An \(S_{b}\)-metric space \((X,S_{b})\) is called complete if every \(S_{b}\)-Cauchy sequence is \(S_{b}\)-convergent in X.

Lemma 2.10

[20]

If \((X,S_{b})\) is an \(S_{b}\)-metric space with \(b\geq1\), and suppose that \(\{x_{n}\}\) is \(S_{b}\)-convergent to x, then we have

$$\mathrm{(i)}\quad \frac{1}{2b}S_{b}(y,x,x) \le\mathop{\lim} _{n \rightarrow\infty} \inf S_{b}(y,y,x_{n}) \le\mathop{\lim} _{n \rightarrow\infty} \sup S_{b}(y,y,x_{n}) \le2b S_{b}(y,y,x) $$

and

$$\mathrm{(ii)}\quad \frac{1}{b^{2}}S_{b}(x,x,y) \le\mathop{\lim} _{n \rightarrow\infty} \inf S_{b}(x_{n},x_{n},y) \le\mathop{\lim} _{n \rightarrow\infty} \sup S_{b}(x_{n},x_{n},y) \le b^{2} S_{b}(x,x,y) $$

for all \(y \in X\).

In particular, if \(x=y\), then we have \(\mathop{\lim} _{n \rightarrow \infty} S_{b}(x_{n},x_{n},y) = 0\).

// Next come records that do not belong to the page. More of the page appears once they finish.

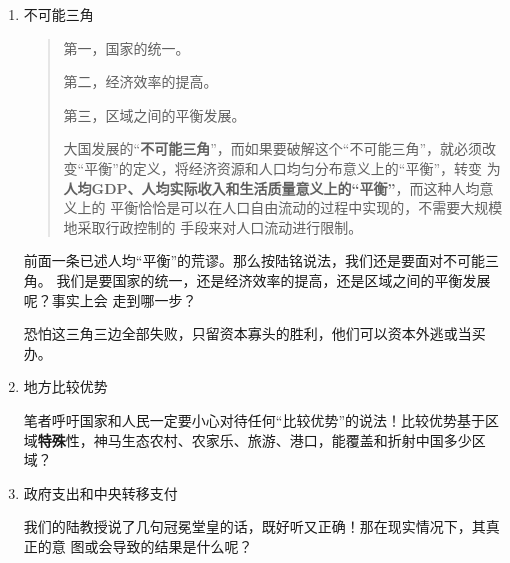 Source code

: \begin{enumerate}
也可以参考美国经济创新集团（The Economic Innovation Group）发布的困境社区指数
（DCI，the Distressed Communities Index，见\cref{fig:DCIbyD}）\footnote{对困境社区指
  数DCI的中文介绍可见澎湃 《美国社区评价：困境社区指数和繁荣城区体系》。}。

  \begin{quotation}
  但是，城市化和地区之间的自由移民是一个\textbf{几十年甚至上百年的过程}，在这个过程
  中，如果我们只看\textbf{特定时段的局部地区}，就可能会觉得，劳动力流动并没有带来地区
  间收入水平差距的缩小。
  \end{quotation}
  陆铭倒是知道这是即使均衡，也需长期。可在几十年甚至上百年的区域失衡中，中国
  中央和地方、地方和地方、政府和人民的矛盾恐怕早已内爆了。

\item 不可能三角

  \begin{quotation}

    第一，国家的统一。

    第二，经济效率的提高。

    第三，区域之间的平衡发展。

    大国发展的“\textbf{不可能三角}”，而如果要破解这个“不可能三角”，就必须改
    变“平衡”的定义，将经济资源和人口均匀分布意义上的“平衡”，转变
    为\textbf{人均GDP、人均实际收入和生活质量意义上的“平衡”}，而这种人均意义上的
    平衡恰恰是可以在人口自由流动的过程中实现的，不需要大规模地采取行政控制的
    手段来对人口流动进行限制。
  \end{quotation}

  前面一条已述人均“平衡”的荒谬。那么按陆铭说法，我们还是要面对不可能三角。
  我们是要国家的统一，还是经济效率的提高，还是区域之间的平衡发展呢？事实上会
  走到哪一步？

  恐怕这三角三边全部失败，只留资本寡头的胜利，他们可以资本外逃或当买办。

\item 地方比较优势

  笔者呼吁国家和人民一定要小心对待任何“比较优势”的说法！比较优势基于区
  域\textbf{特殊}性，神马生态农村、农家乐、旅游、港口，能覆盖和折射中国多少区域？


\item 政府支出和中央转移支付

  我们的陆教授说了几句冠冕堂皇的话，既好听又正确！那在现实情况下，其真正的意
  图或会导致的结果是什么呢？



\end{enumerate}
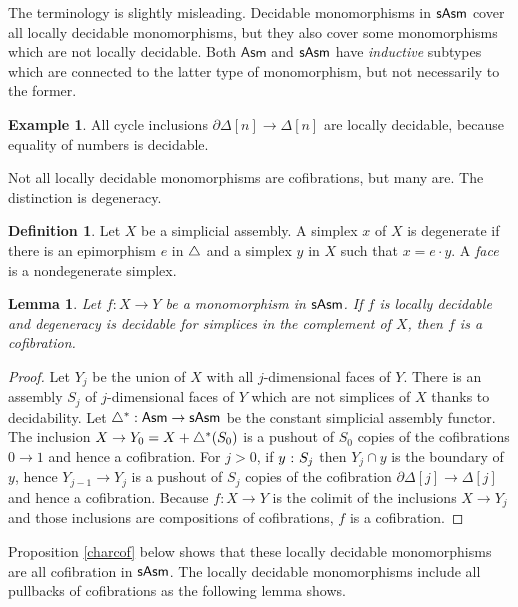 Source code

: \documentclass{amsart}
\theoremstyle{plain}
\newtheorem{lemma}[theorem]{Lemma}
\theoremstyle{definition}
\newtheorem{defin}[theorem]{Definition}
\newtheorem{example}[theorem]{Example}
\newcommand\ri{^*}
\newcommand\Asm{\mathsf{Asm}}
\begin{document}
The terminology is slightly misleading. Decidable monomorphisms in $\mathsf{sAsm}$ cover all locally decidable monomorphisms, but they also cover some monomorphisms which are not locally decidable. Both $\Asm$ and $\mathsf{sAsm}$ have \emph{inductive} subtypes which are connected to the latter type of monomorphism, but not necessarily to the former. %

\begin{example} All cycle inclusions $\partial\Delta[n]\to\Delta[n]$ are locally decidable, because equality of numbers is decidable. \end{example}

Not all locally decidable monomorphisms are cofibrations, but many are. The distinction is degeneracy.

\begin{defin} Let $X$ be a simplicial assembly. A simplex $x$ of $X$ is degenerate if there is an epimorphism $e$ in ${\mathord{\triangle}}$ and a simplex $y$ in $X$ such that $x=e\cdot y$. A \emph{face} is a nondegenerate simplex. \end{defin}

\begin{lemma} Let $f:X\to Y$ be a monomorphism in $\mathsf{sAsm}$. If $f$ is locally decidable and degeneracy is decidable for simplices in the complement of $X$, then $f$ is a cofibration. \label{Reedy} \end{lemma}

\begin{proof} Let $Y_j$ be the union of $X$ with all $j$-dimensional faces of $Y$. There is an assembly $S_j$ of $j$-dimensional faces of $Y$ which are not simplices of $X$ thanks to decidability. Let $\simcat\ri:\Asm\to\sAsm$ be the constant simplicial assembly functor. The inclusion $X\to Y_0 = X+\simcat\ri(S_0)$ is a pushout of $S_0$ copies of the cofibrations $0\to 1$ and hence a cofibration. For $j>0$, if $y\mathord{\ :\ } S_j$ then $Y_j\cap y$ is the boundary of $y$, hence $Y_{j-1}\to Y_j$ is a pushout of $S_j$ copies of the cofibration $\partial\Delta[j]\to\Delta[j]$ and hence a cofibration. Because $f:X\to Y$ is the colimit of the inclusions $X\to Y_j$ and those inclusions are compositions of cofibrations, $f$ is a cofibration.
\end{proof}

Proposition \ref{charcof} below shows that these locally decidable monomorphisms are all cofibration in $\mathsf{sAsm}$. The locally decidable monomorphisms include all pullbacks of cofibrations as the following lemma shows.
\end{document}
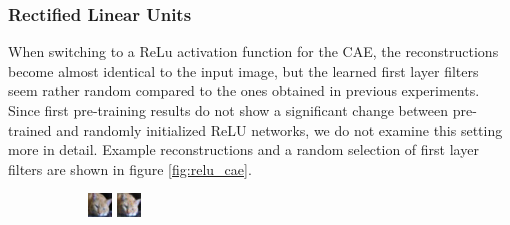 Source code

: \documentclass{article}
\begin{document}
    \subsubsection{Rectified Linear Units}
      When switching to a ReLu activation function \citep{nair2010rectified} for the CAE, the reconstructions become almost identical to the input image, but the learned first layer filters seem rather random compared to the ones obtained in previous experiments. Since first pre-training results do not show a significant change between pre-trained and randomly initialized ReLU networks, we do not examine this setting more in detail. Example reconstructions and a random selection of first layer filters are shown in figure \ref{fig:relu_cae}.

      \begin{figure}[b]

      \centering

				\begin{subfigure}{0.4\linewidth}

					\centering
					\includegraphics[width=0.4\linewidth]{../graphics/reconstructions/cifar/relu/input_00_relu.png}
					\includegraphics[width=0.4\linewidth]{../graphics/reconstructions/cifar/relu/reconstruction_00_relu.png}

				\end{subfigure}
				\begin{subfigure}{0.4\linewidth}


\end{subfigure}
\end{figure}
\end{document}
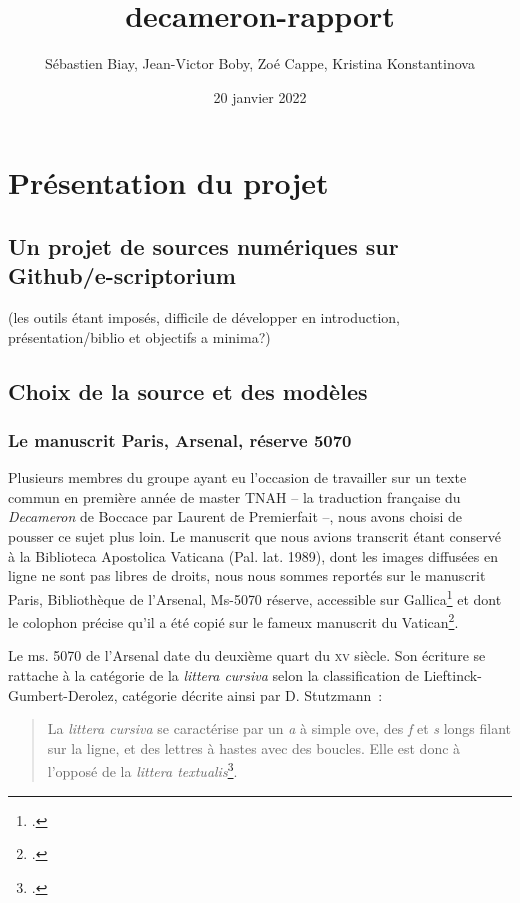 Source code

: \documentclass{article}
\title{decameron-rapport}
\author{Sébastien Biay, Jean-Victor Boby, Zoé Cappe, Kristina Konstantinova}
\date{20 janvier 2022}
\newcommand{\siecle}[1]{\textsc{#1}\ieme}
\begin{document}
	
	\maketitle
	
	\section{Présentation du projet}
	\subsection{Un projet de sources numériques sur Github/e-scriptorium}
	(les outils étant imposés, difficile de développer en introduction, présentation/biblio et objectifs a minima?)
	
	\subsection{Choix de la source et des modèles}
	
	\subsubsection{Le manuscrit Paris, Arsenal, réserve 5070}
	Plusieurs membres du groupe ayant eu l'occasion de travailler sur un texte commun en première année de master TNAH – la traduction française du \textit{Decameron} de Boccace par Laurent de Premierfait –, nous avons choisi de pousser ce sujet plus loin.
	Le manuscrit que nous avions transcrit étant conservé à la Biblioteca Apostolica Vaticana (Pal. lat. 1989), dont les images diffusées en ligne ne sont pas libres de droits, nous nous sommes reportés sur le manuscrit Paris, Bibliothèque de l'Arsenal, Ms-5070 réserve, accessible sur Gallica\footcite{gallicaParisBibliothequeArsenal, bnfarchivesetmanuscritsMs5070BoccaceDecameron2022} et dont le colophon précise qu'il a été copié sur le fameux manuscrit du Vatican\footcite{irhtsectionromaneNoticeParisBibliotheque2012}.
	
	Le ms. 5070 de l'Arsenal date du deuxième quart du \siecle{xv} siècle. Son écriture se rattache à la catégorie de la \textit{littera cursiva} selon la classification de Lieftinck-Gumbert-Derolez, catégorie décrite ainsi par D. Stutzmann~:
	\begin{quotation}La \textit{littera cursiva} se caractérise par un \textit{a} à simple ove, des \textit{f} et \textit{s} longs filant sur la ligne, et des lettres à hastes avec des boucles. Elle est donc à l’opposé de la \textit{littera textualis}\footcite{stutzmannEcrituresGothiquesLivresques2022}.\end{quotation}
	
\end{document}
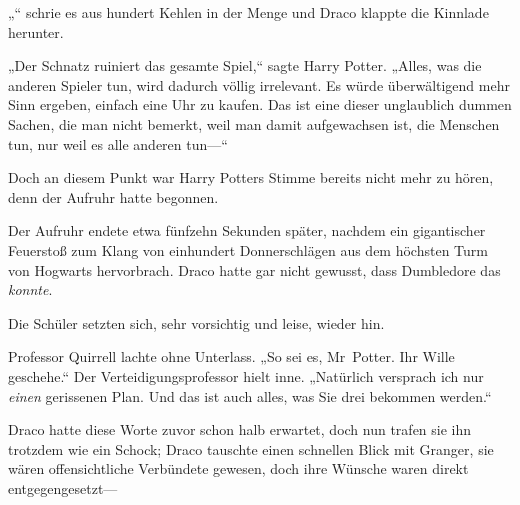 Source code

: „“ schrie es aus hundert Kehlen in der Menge und Draco klappte die Kinnlade herunter.

„Der Schnatz ruiniert das gesamte Spiel,“ sagte Harry Potter. „Alles, was die anderen Spieler tun, wird dadurch völlig irrelevant. Es würde überwältigend mehr Sinn ergeben, einfach eine Uhr zu kaufen. Das ist eine dieser unglaublich dummen Sachen, die man nicht bemerkt, weil man damit aufgewachsen ist, die Menschen tun, nur weil es alle anderen tun—“

Doch an diesem Punkt war Harry Potters Stimme bereits nicht mehr zu hören, denn der Aufruhr hatte begonnen.

\later

Der Aufruhr endete etwa fünfzehn Sekunden später, nachdem ein gigantischer Feuerstoß zum Klang von einhundert Donnerschlägen aus dem höchsten Turm von Hogwarts hervorbrach. Draco hatte gar nicht gewusst, dass Dumbledore das \emph{konnte}.

Die Schüler setzten sich, sehr vorsichtig und leise, wieder hin.

Professor Quirrell lachte ohne Unterlass. „So sei es, Mr~Potter. Ihr Wille geschehe.“ Der Verteidigungsprofessor hielt inne. „Natürlich versprach ich nur \emph{einen} gerissenen Plan. Und das ist auch alles, was Sie drei bekommen werden.“

Draco hatte diese Worte zuvor schon halb erwartet, doch nun trafen sie ihn trotzdem wie ein Schock; Draco tauschte einen schnellen Blick mit Granger, sie wären offensichtliche Verbündete gewesen, doch ihre Wünsche waren direkt entgegengesetzt—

Now we prove our main results.

3 Results and discussions

Definition 3.1

Let \((X, S_{b}, \preceq)\) be a partially ordered complete \(S_{b}\)-metric space which is said to be regular if every two elements of X are comparable,

$$\mbox{i.e., if } x, y \in X \Rightarrow\mbox{ either } x \preceq y \mbox{ or } y \preceq x. $$

Definition 3.2

Let \((X, S_{b}, \preceq)\) be a partially ordered complete \(S_{b}\)-metric space which is also regular; let \(f: X \to X \) be a mapping. We say that f satisfies \((\psi, \phi)\)-contraction if there exist \(\psi, \phi : [0, \infty) \to[0, \infty)\) such that

(3.2.1):

f is non-decreasing,

(3.2.2):

ψ is continuous, monotonically non-decreasing and ϕ is lower semi-continuous,

(3.2.3):

\(\psi(t) = 0 = \phi(t)\) if and only if \(t= 0\),

(3.2.4):

\(\psi (4b^{4} {S_{b} ( {fx, fx, fy} )} ) \le \psi ( { M_{f}^{i} ( {x,y} )} ) - \phi ( {M_{f}^{i} ( {x,y} )} )\), \(\forall x, y \in X\), \(x \preceq y\), \(i = 3, 4, 5\) and

$$\begin{aligned} &M_{f}^{5} ( {x,y} ) = \max \left \{ {S_{b}(x, x,y), S_{b}(x, x,fx),S_{b}(y, y, fy),S_{b}(x, x,fy), S_{b}(y, y, fx) } \right \}, \\ &M_{f}^{4} ( {x,y} ) = \max \left \{ {S_{b}(x, x,y), S_{b}(x, x,fx),S_{b}(y, y, fy), \frac{1}{4b^{4}} \bigl[S_{b}(x, x,fy)+S_{b}(y, y, fx) \bigr] } \right \}, \\ &M_{f}^{3} ( {x,y} ) = \max\biggl\{ S_{b}(x, x,y), \frac{1}{4b^{4}} \bigl[S_{b}(x, x,fx)+S_{b}(y, y, fy) \bigr],\\ &\phantom{M_{f}^{3} ( {x,y} ) =}\frac{1}{4b^{4}} \bigl[S_{b}(x, x,fy)+S_{b}(y, y, fx) \bigr] \biggr\} . \end{aligned}$$

Definition 3.3

Suppose that \((X, \preceq)\) is a partially ordered set and f is a mapping of X into itself. We say that f is non-decreasing if for every \(x, y \in X\),

$$ x \preceq y \mbox{ implies that } f x \preceq f y. $$

(1)

Theorem 3.4

Let \((X,S_{b}, \preceq)\) be an ordered complete \(S_{b}\) metric space, which is also regular, and let \(f : X \to X \) satisfy \((\psi, \phi )\)-contraction with \(i = 5\). If there exists \(x_{0} \in X\) with \(x_{0} \preceq f x_{0}\), then f has a unique fixed point in X.

Proof

Since f is a mapping from X into X, there exists a sequence \(\{x_{n} \}\) in X such that

$$x_{n+1} = f x_{n}, \quad n = 0, 1, 2, 3, \ldots. $$

Case (i): If \(x_{n} = x_{n+1}\), then \(x_{n}\) is a fixed point of f.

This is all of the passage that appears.